FAMILY PORTRAITS · INSPIRATION

South Shore Photography is based in Rockland, MA and serves families across Hingham, Scituate, Norwell, Duxbury, Marshfield, Cohasset, Hanover, Weymouth, and Plymouth. Photographer Chris McCarthy has spent years working with South Shore families — and in that time, he's noticed one pattern more than any other. This post is for the moms.
Every family session I shoot starts the same way. I arrive at the location, and within the first five minutes, I can pick out the mom. She's the one who already knows which kid needs to use the bathroom, who remembered the backup outfit, who coordinated three different schedules to get everyone to the same field at the same time. She's the one who made this whole thing happen. And she's also, almost without exception, the one who's most likely to spend the next hour trying to stay out of the frame. This post is about why that needs to change — and how I make it easier when it does.
Here is a dynamic that plays out in almost every family I work with: mom is the family's default documentarian. She's the one taking photos at every birthday, every first day of school, every beach trip, every random Tuesday that turns out to be worth remembering. She coordinates the professional portrait sessions, picks the location, chooses everyone's outfits, and makes sure the lighting is good. She does all of this because she loves her family and wants to preserve these moments.
The result, years later, is a family photo library with thousands of images — and mom is barely in any of them. There are hundreds of photos of the kids growing up. Beautiful shots of dad with the kids, the kids with each other, the kids at every stage and milestone. And somewhere in a folder labeled “misc,” a handful of slightly awkward shots where someone handed mom the phone for once.
This is the norm, not the exception. I see it in almost every family that contacts me. And when I ask moms directly why they tend to stay behind the camera, the answers are always some version of the same few things: I don't like how I look right now. I'm not photogenic. The photos should really be about the kids. Every one of those objections is understandable. None of them holds up.
Your children are not going to remember what you looked like from your Instagram posts. They're not going to sit down someday and scroll through your grid to piece together what their childhood felt like. What they'll remember is being held by you. Walking next to you. The way you laughed. The specific warmth of being close to you when they were small enough to fit in your lap.
Professional portraits with mom in the frame are the photographs that become the most treasured images a family owns. I know this not from theory but from observation. The families who come back to me for sessions year after year — and I have many — consistently tell me the same thing: the photos with mom in them are the ones on the wall. The ones the kids ask about. The ones that get passed around at holidays. The candid shot of dad alone with the kids is sweet.
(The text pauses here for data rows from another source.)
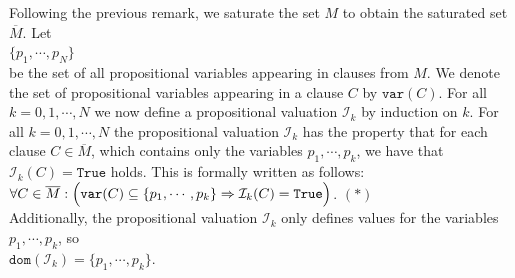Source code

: Following the previous remark, we saturate the set $M$ to obtain the saturated set $\overline{M}$. Let
\\[0.2cm]
\hspace*{1.3cm}
$\{ p_1, \cdots, p_N \}$
\\[0.2cm]
be the set of all propositional variables appearing in clauses from $M$. We denote the set of propositional variables appearing in a clause $C$ by $\mathtt{var}(C)$.
For all $k=0,1,\cdots,N$
we now define a propositional valuation $\mathcal{I}_k$ by induction on $k$.  For all $k=0,1,\cdots,N$ the
propositional valuation $\mathcal{I}_k$ has the property that for each clause $C \in \overline{M}$,
which contains only the variables $p_1,\cdots,p_k$, we have that
$\mathcal{I}_k(C) = \mathtt{True}$ holds. This is formally written as follows:
\\[0.2cm]
\hspace*{1.3cm}
$\forall C \in \overline{M}:\Bigl(\mathtt{var}(C) \subseteq \{p_1, \cdots, p_k\} \Rightarrow \mathcal{I}_k(C) =
\mathtt{True}\Bigl)$. \hspace*{\fill} $(*)$
\\[0.2cm]
Additionally, the propositional valuation $\mathcal{I}_k$ only defines values for the variables
$p_1,\cdots,p_k$, so
\\[0.2cm]
\hspace*{1.3cm}
$\mathtt{dom}(\mathcal{I}_k) = \{p_1, \cdots, p_k\}$.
The image of mom laughing and holding her daughter in afternoon light on a Norwell field is the one that gets framed.
I had a client reach out two years after her session to tell me her mother had passed away. She said the portraits from that session — where I had to gently, persistently encourage her mom to get in the frame — were now the most precious things she owned. She said she couldn't imagine what it would have felt like if her mother had spent the whole session on the sidelines taking pictures of everyone else. I think about that message a lot when I'm working with families.
The family portrait sessions I offer are built around capturing the whole family — and that means everyone, including the person who usually holds the camera.
“I need to lose weight first.” I hear this more than anything else. And I understand it — truly. But here is what I know after years of photographing families: your children do not see your weight. They see their mom. They see the person who knows exactly how they like their sandwiches made, who shows up at every game and performance and terrible school play, who has held them through every hard thing. When they look at a photo of you, that is what they feel. The number on a scale is invisible in a photograph. What shows is presence, warmth, and love — and you have all of those right now, exactly as you are.
“I'm not photogenic.” Almost everyone says this. And almost nobody is actually unphotogenic with the right light and the right direction. Most people who feel unphotogenic have had bad experiences with snapshots — flash-lit, unflattering angles, frozen-in-place expressions. That is not photography. That is point-and-shoot documentation. Natural light, movement, and interaction-based direction produce a completely different result. I have yet to meet someone who was genuinely unphotogenic once they relaxed.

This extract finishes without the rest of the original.